去年夏、医師からバセドウ病であることを告げられました。
2年くらいはお薬を飲み続けないといけないそうで、まだまだ治療中です!

単なる、精神面からくる一時的な体調不良だろうと思っていたので、病名がつけられたことに驚きました・・。
案外、病院へ行ってみたら病気だったりするよ、いま悩まされている体調不良は、治せるものかもしれないよ、と誰かが病気に気付くキッカケになるといいなと思い、記してみたいと思います。
・・とは言っても、結局私の場合も何が原因となってのか分かっていませんが。(バセドウ病はまだ、解明されていない部分も多い病気なのだそう。)

症状のはじまり:吐き気、体重減少

2017年3月に長男を出産しました。安産ではありましたが、出血が多めとのことで、産後初日は安静にさせられていました。異常といえば、それだけです。

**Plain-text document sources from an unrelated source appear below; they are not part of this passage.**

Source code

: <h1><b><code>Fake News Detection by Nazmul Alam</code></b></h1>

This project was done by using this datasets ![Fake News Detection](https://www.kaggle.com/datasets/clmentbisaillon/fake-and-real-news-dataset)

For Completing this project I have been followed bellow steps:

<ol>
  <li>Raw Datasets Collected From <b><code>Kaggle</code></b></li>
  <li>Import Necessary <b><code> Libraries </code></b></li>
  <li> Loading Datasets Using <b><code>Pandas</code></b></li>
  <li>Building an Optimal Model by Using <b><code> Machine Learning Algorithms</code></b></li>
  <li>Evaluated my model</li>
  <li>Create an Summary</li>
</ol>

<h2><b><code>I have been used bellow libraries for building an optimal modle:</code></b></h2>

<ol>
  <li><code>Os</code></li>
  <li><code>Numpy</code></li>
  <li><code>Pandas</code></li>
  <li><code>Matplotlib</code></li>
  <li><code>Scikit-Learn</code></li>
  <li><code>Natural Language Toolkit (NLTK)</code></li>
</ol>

入院期間を経たのち、自宅へ戻りました。しばらくは実家で過ごすという手もあったかもしれませんが、私の両親はまだフルタイムで働いていて、どうせ手を貸してもらえるのは休日くらいだろうと、それなら夫といるのと変わらないかなと思っての選択でした。
「こどもが生まれるまでには落ち着かせるから」と言ってくれていた夫でしたが、仕事は思うようにはかどらなかったようで、3人での生活がはじまっても深夜帰りが続いていました。

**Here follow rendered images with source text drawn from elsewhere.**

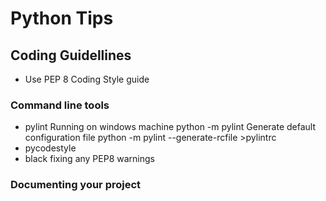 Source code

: # Python Tips

## Coding Guidellines

- Use PEP 8 Coding Style guide

### Command line tools
- pylint
  Running on windows machine python -m pylint 
  Generate default configuration file python -m pylint --generate-rcfile >pylintrc
- pycodestyle
- black
  fixing any PEP8 warnings


### Documenting your project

夫は忙しくしているから頼れないと遠慮し、息子とリビングで寝るようにし、夜の授乳などで夫が起きてしまわないようにと家事育児はほぼワンオペでコンプリート。そのせいあってか産後の悪露の納まりが悪く、度々腹痛に悩まされたりもしていました。気遣いすぎだよね、あの頃の私~。

そうしているうちに、息子も6か月。立派なむちむちボディになり、抱っこが重たくて腰痛持ちの私には苦だなと思い始めている頃。
原因不明ですが、毎朝のように嘔吐するようになりました。朝起きた瞬間から胃がムカムカとし、強い吐き気のために歩くのもやっと。息子にごめんねと思いながら、昼間はずっとソファで横になっている日が続きました。
夕方になると吐き気が収まっているのがほとんどでしたが、昼間栄養が採れない分、夜も気力があまりありませんでした。

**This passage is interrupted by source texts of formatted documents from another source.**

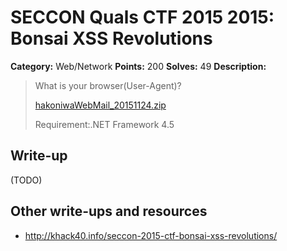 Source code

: # SECCON Quals CTF 2015 2015: Bonsai XSS Revolutions

**Category:** Web/Network
**Points:** 200
**Solves:** 49
**Description:**

> What is your browser(User-Agent)?
> 
> [hakoniwaWebMail_20151124.zip](./hakoniwaWebMail_20151124.zip) 
> 
> Requirement:.NET Framework 4.5 


## Write-up

(TODO)

## Other write-ups and resources

* <http://khack40.info/seccon-2015-ctf-bonsai-xss-revolutions/>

「体調が悪いので、早く帰宅して育児を代わって欲しい」
申し訳なさを抱きつつも、夫へのSOSは毎日続きました。でも、夫も仕事が忙しく早く帰宅してくれることは滅多にありませんでした。

どれほどの体調不良なのか伝わっていないのか、甘えだと思われているのか。心に余裕がなくなり、その頃から夫の仕事態度を肯定することが出来なくなっていました。
そこからは喧嘩のオンパレードです。

家族のために働いているんだっていうけど、今の状況ちゃんと見てる?どう見ても今は稼いでくることよりも手伝うことが優先でしょ!!!!!

スーパー独身貴族でフリーダム期が長かった夫。「家族のために」と言いながら仕事が好きなだけです。「自分は家事も育児も得意じゃない。俺が収入を、君が家事育児を、と得意不得意を考慮して役割を分配してるんじゃん。俺は俺のやり方でちゃんと家族に貢献している」そんな言い方をされました。でも・・・私だってべつに家事育児得意じゃないし。

そんなこんなと日々喧嘩。互いに我が強く、ヒートアップしやすいので、それはそれはひどい喧嘩が続きました。体調が悪い中だったし、怒るのにも体力を要するし、ひどい言われもするし。身も心もボロボロでした。

ひと月半ほど経つと、自然と吐き気が引いていきましたが、相当やせ細ってしまっていました。体脂肪だけ見るとモデルになれるのでは、なんて思うくらいには痩せました。今まで見たことのない数字をたたき出しました。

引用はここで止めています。